The Kurdish people remain divided among Turkey, Iraq, Syria, and Iran, without a sovereign state of their own. This fragmentation has left them vulnerable to shifting powers and periodic crackdowns. During the independence referendum in Iraq’s 2017 Kurdistan Region, some Kurds flew Israeli flags. Opponents of Kurdish autonomy claimed an independent Kurdish region would be a “second Israel” but there would be no need for that if the Kurds were in an autonomous region under greater Israeli security control.
Egypt, putatively a pillar of regional stability, is governed by a military regime that took power in a coup. According to Freedom House, “meaningful political opposition is virtually nonexistent, as expressions of dissent can draw criminal prosecution and imprisonment. Civil liberties, including press freedom and freedom of assembly, are tightly restricted. Security forces engage in human rights abuses and extrajudicial killing with impunity.”
It is illegal for Egyptian Christians to build or even repair churches and some have been arrested for peacefully protesting this fact.

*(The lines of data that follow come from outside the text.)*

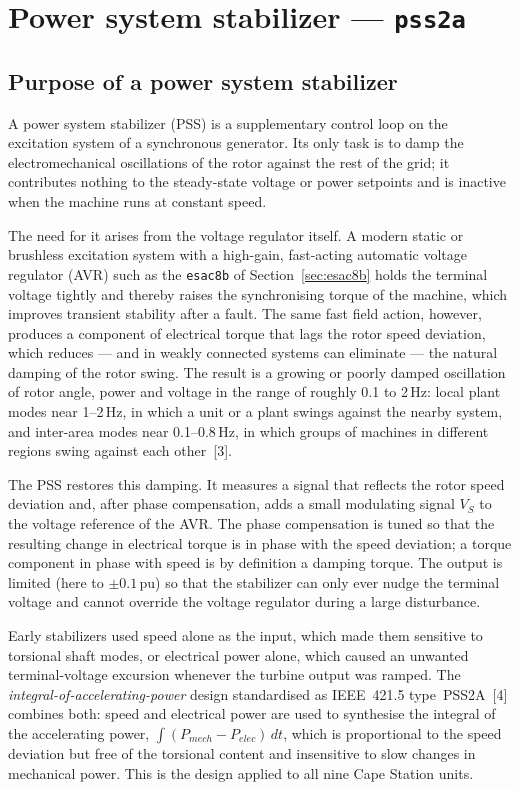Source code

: \section{Power system stabilizer --- \texttt{pss2a}}
\label{sec:pss2a}

\subsection{Purpose of a power system stabilizer}

A power system stabilizer (PSS) is a supplementary control loop on the excitation
system of a synchronous generator. Its only task is to damp the electromechanical
oscillations of the rotor against the rest of the grid; it contributes nothing to
the steady-state voltage or power setpoints and is inactive when the machine runs
at constant speed.

The need for it arises from the voltage regulator itself. A modern static or
brushless excitation system with a high-gain, fast-acting automatic voltage
regulator (AVR) such as the \texttt{esac8b} of Section~\ref{sec:esac8b} holds the
terminal voltage tightly and thereby raises the synchronising torque of the machine,
which improves transient stability after a fault. The same fast field action,
however, produces a component of electrical torque that lags the rotor speed
deviation, which reduces --- and in weakly connected systems can eliminate --- the
natural damping of the rotor swing. The result is a growing or poorly damped
oscillation of rotor angle, power and voltage in the range of roughly 0.1 to 2\,Hz:
local plant modes near 1--2\,Hz, in which a unit or a plant swings against the
nearby system, and inter-area modes near 0.1--0.8\,Hz, in which groups of machines
in different regions swing against each other~[3].

The PSS restores this damping. It measures a signal that reflects the rotor speed
deviation and, after phase compensation, adds a small modulating signal $V_S$ to the
voltage reference of the AVR. The phase compensation is tuned so that the resulting
change in electrical torque is in phase with the speed deviation; a torque component
in phase with speed is by definition a damping torque. The output is limited (here to
$\pm0.1$\,pu) so that the stabilizer can only ever nudge the terminal voltage and
cannot override the voltage regulator during a large disturbance.

Early stabilizers used speed alone as the input, which made them sensitive to
torsional shaft modes, or electrical power alone, which caused an unwanted
terminal-voltage excursion whenever the turbine output was ramped. The
\emph{integral-of-accelerating-power} design standardised as IEEE~421.5
type~PSS2A~[4] combines both: speed and electrical power are used to synthesise the
integral of the accelerating power, $\int (P_{mech} - P_{elec})\,dt$, which is
proportional to the speed deviation but free of the torsional content and
insensitive to slow changes in mechanical power. This is the design applied to all
nine Cape Station units.

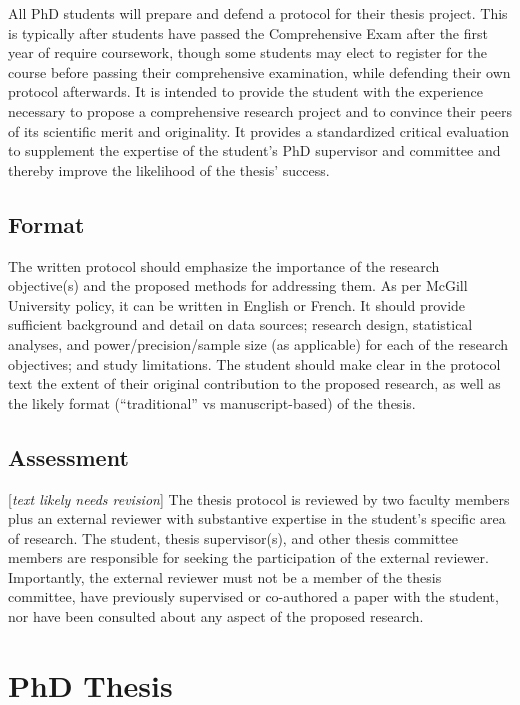 \documentclass[
]{book}
\begin{document}
All PhD students will prepare and defend a protocol for their thesis project. This is typically after students have passed the Comprehensive Exam after the first year of require coursework, though some students may elect to register for the course before passing their comprehensive examination, while defending their own protocol afterwards. It is intended to provide the student with the experience necessary to propose a comprehensive research project and to convince their peers of its scientific merit and originality. It provides a standardized critical evaluation
to supplement the expertise of the student's PhD supervisor and committee and thereby improve the likelihood of the thesis' success.

\hypertarget{format}{%
\section{Format}\label{format}}

The written protocol should emphasize the importance of the research objective(s) and the proposed methods for addressing them. As per McGill University policy, it can be written in English or French. It should provide sufficient background and detail on data sources; research design, statistical analyses, and power/precision/sample size (as applicable) for each of the research objectives; and study limitations. The student should make clear in the protocol text the extent of their original contribution to the proposed research, as well as the likely format (``traditional'' vs manuscript-based) of the thesis.

\hypertarget{assessment}{%
\section{Assessment}\label{assessment}}

{[}\emph{text likely needs revision}{]}
The thesis protocol is reviewed by two faculty members plus an external reviewer with substantive expertise in the student's specific area of research. The student, thesis supervisor(s), and other thesis committee members are responsible for seeking the participation of the external reviewer. Importantly, the external reviewer must not be a member of the thesis committee, have previously supervised or co-authored a paper with the student, nor have been consulted about any aspect of the proposed research.

\hypertarget{phd-thesis}{%
\chapter{PhD Thesis}\label{phd-thesis}}
\end{document}

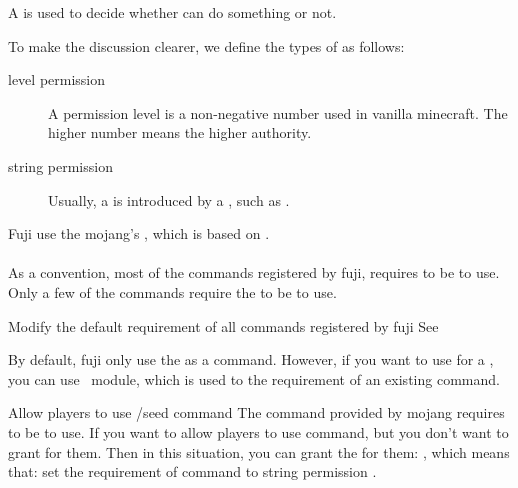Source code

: \label{ch:permission}
A  is used to decide whether  can do something or not.


To make the discussion clearer, we define the types of  as follows:
\begin{description}
    \item [level permission] A permission level is a non-negative number used in vanilla minecraft.
    The higher number means the higher authority.
    \item[string permission] Usually, a  is introduced by a , such as .
\end{description}

\clearpage



Fuji use the mojang's , which is based on .\\
\\
As a convention, most of the commands registered by fuji, requires  to be  to use.
Only a few of the commands require the  to be  to use.
\begin{tips}{Modify the default requirement of all commands registered by fuji}
    See~
\end{tips}

By default, fuji only use the  as  a command.
However, if you want to use  for a , you can use~ module, which is used to  the requirement of an existing command.

\begin{example}{Allow players to use /seed command}
    The command  provided by mojang requires  to be  to use.
    If you want to allow players to use  command, but you don't want to grant  for them.
    Then in this situation, you can grant the  for them: , which means that: set the requirement of command  to string permission .
\end{example}

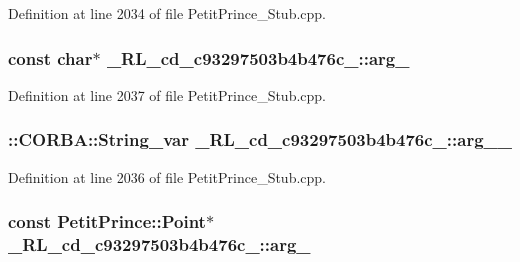 Definition at line 2034 of file Petit\+Prince\+\_\+\+Stub.\+cpp.

\subsubsection[{\texorpdfstring{arg\+\_\+0}{arg_0}}]{\setlength{\rightskip}{0pt plus 5cm}const char$\ast$ \+\_\+R\+L\+\_\+cd\+\_\+c93297503b4b476c\+\_\+::arg\+\_}\hypertarget{class__0_r_l__cd__c93297503b4b476c__11000000_a028225d9a02bc49290dc044801396b57}{}\label{class__0_r_l__cd__c93297503b4b476c__11000000_a028225d9a02bc49290dc044801396b57}


Definition at line 2037 of file Petit\+Prince\+\_\+\+Stub.\+cpp.

\subsubsection[{\texorpdfstring{arg\+\_\+0\+\_\+}{arg_0_}}]{\setlength{\rightskip}{0pt plus 5cm}\+::C\+O\+R\+B\+A\+::\+String\+\_\+var \+\_\+R\+L\+\_\+cd\+\_\+c93297503b4b476c\+\_\+::arg\+\_\+\_\+}\hypertarget{class__0_r_l__cd__c93297503b4b476c__11000000_abdc0a1fecfa33dd766c72760623a2bb0}{}\label{class__0_r_l__cd__c93297503b4b476c__11000000_abdc0a1fecfa33dd766c72760623a2bb0}


Definition at line 2036 of file Petit\+Prince\+\_\+\+Stub.\+cpp.

\subsubsection[{\texorpdfstring{arg\+\_\+1}{arg_1}}]{\setlength{\rightskip}{0pt plus 5cm}const Petit\+Prince\+::\+Point$\ast$ \+\_\+R\+L\+\_\+cd\+\_\+c93297503b4b476c\+\_\+::arg\+\_}\hypertarget{class__0_r_l__cd__c93297503b4b476c__11000000_ab3cb660dcca4e79904955484dce2b56e}{}\label{class__0_r_l__cd__c93297503b4b476c__11000000_ab3cb660dcca4e79904955484dce2b56e}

Jordan, frequently described as “moderate,” is actually a hereditary dictatorship where the king has the authority to appoint and dismiss the prime minister, judges, and parliaments at will. There is no true political representation, no free press, no free speech.
By contrast, Israel guarantees freedom of worship for multiple religions, protects an independent judiciary, and sustains a vibrant press. These features contribute to high levels of well-being and economic development relative to neighboring states. Israel has a per capita GDP that is roughly ten times or more that of Syria, Lebanon, Iraq, Egypt, or Jordan.
Yes, Carlson irrationally obsessed with his hatred of Israel, and was named an Antisemite of the Year. But even a blind squirrel sometimes finds a nut. And in this case, even a nut can sometimes be right.
Genesis 15:18 does describe God’s covenant with Abram, later renamed Abraham, saying, “to your descendants I have given this land, from the river of Egypt to the great river, the River Euphrates.” Most experts believe the “river of Egypt” refers to the Wadi al-Arish in the northern Sinai, but even if it is the Nile, as Tucker thinks, that’s fine too. Just as Ambassador Huckabee said.
Obviously Jews believe in the divinity of the Hebrew Bible, but so do Evangelical Christians like Huckabee, as well as Catholics and Orthodox Christians. We all believe that God wrote those words. And of course, God is right. Israel should control that region.
In this case, non-religious, atheist, secular, or even anti-religious observers can plainly see that it would best serve the aspirations of the many communities in the region for safety, dignity, and freedom, if they were to live in some sort of autonomous regions under Israel’s security control. This is obvious and true.
Even if Tucker said it.
S.C. Legoni is the pseudonym of a writer, international conflict analyst, and amateur theologian.